About the Initiative
Children and youth with special health care needs ("CYSHCN") are defined by the Department of Health and Human Services, Health Resources and Services Administration, Maternal and Child Health Bureau (MCHB) as"... those who have or are at increased risk for a chronic physical, developmental, behavioral, or emotional condition and who also require health and related services of a type or amount beyond that required by children generally.” Children with special health care needs often require complex care across several medical specialties and are vulnerable to psychosocial and developmental difficulties.
The Mississippi State Department of Health, Children and Youth with Special Health Care Needs Program, collaborates with a diverse group of partners statewide to increase access to medical and dental homes for children with special needs from birth to 21 years of age, provide care coordination and empower families and caregivers to become champions for health equity and the elimination of health disparities.
The goal of the Care Coordination Model is to assure that all providers, institutions and patients have the information and resources needed to optimize the patient's care.
CYSHCN Cares 2, a care coordination learning collaborative, was initiated by the Mississippi State Department of Health, Office of Child and Adolescent Health, Children and Youth with Special Health Care Needs Program. In September 2018, the Program convened subject matter experts and established the CYSHCN Leadership Team. Through this invaluable collaboration, the CYSHCN Cares 2 Request for Application and curriculum were developed to recruit primary care organizations.
CYSHCN Cares 2 offers training in electronic health record utilization/analysis, quality improvement, and family engagement by focusing on communication and coordination across systems of care. Its structure is based on the Care Coordination Model, Care Model for Child Health, and Model for Improvement and aims to re-design and advance their office practices. The goal of the Care Coordination Model is to assure that all involved providers, institutions and patients have the information and resources needed to optimize the patient’s care. The Care Model for Child Health integrates the medical home concept with the chronic care model, developed by Ed Wagner. The Care Model provides a description of an ideal system of healthcare for chronic conditions. Consisting of six essential components, the model can also be applied to preventive health. The Model for Improvement is a strategy for testing, implementing, and spreading practice innovations and includes the use of Plan-Do-Study-Act (PDSA) cycles or rapid cycle improvement.

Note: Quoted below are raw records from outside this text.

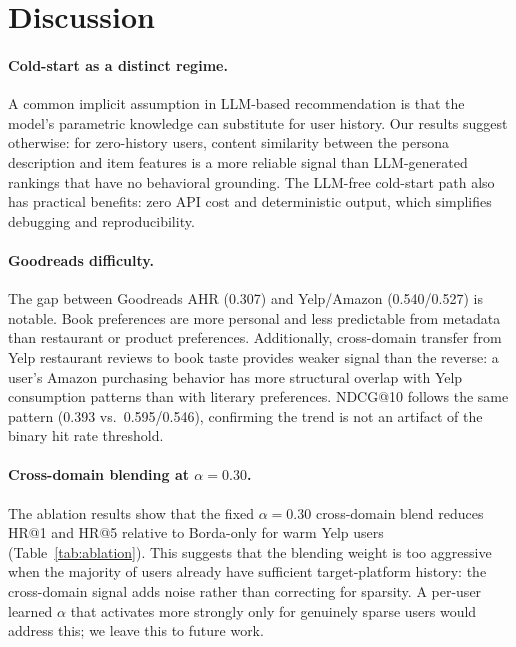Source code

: \documentclass[11pt]{article}
\begin{document}
\section{Discussion}

\paragraph{Cold-start as a distinct regime.}
A common implicit assumption in LLM-based recommendation is that the model's
parametric knowledge can substitute for user history.
Our results suggest otherwise: for zero-history users, content similarity
between the persona description and item features is a more reliable signal
than LLM-generated rankings that have no behavioral grounding.
The LLM-free cold-start path also has practical benefits: zero API cost and
deterministic output, which simplifies debugging and reproducibility.

\paragraph{Goodreads difficulty.}
The gap between Goodreads AHR (0.307) and Yelp/Amazon (0.540/0.527) is
notable.
Book preferences are more personal and less predictable from metadata than
restaurant or product preferences.
Additionally, cross-domain transfer from Yelp restaurant reviews to book taste
provides weaker signal than the reverse: a user's Amazon purchasing behavior
has more structural overlap with Yelp consumption patterns than with literary
preferences.
NDCG@10 follows the same pattern (0.393 vs.\ 0.595/0.546), confirming the
trend is not an artifact of the binary hit rate threshold.

\paragraph{Cross-domain blending at $\alpha = 0.30$.}
The ablation results show that the fixed $\alpha = 0.30$ cross-domain blend
reduces HR@1 and HR@5 relative to Borda-only for warm Yelp users (Table~\ref{tab:ablation}).
This suggests that the blending weight is too aggressive when the majority of
users already have sufficient target-platform history: the cross-domain signal
adds noise rather than correcting for sparsity.
A per-user learned $\alpha$ that activates more strongly only for genuinely
sparse users would address this; we leave this to future work.
\end{document}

The fundamental change is from a provider-oriented system to a patient-family-community-oriented system of care utilizing a team-based approach. Awarded Federally Qualified Health Centers (FQHCs), Rural Health Clinics (RHC), and Private practices organize a team, test and measure practice innovations, then share their experiences in an effort to accelerate learning and widespread implementation of successful change concepts and ideas.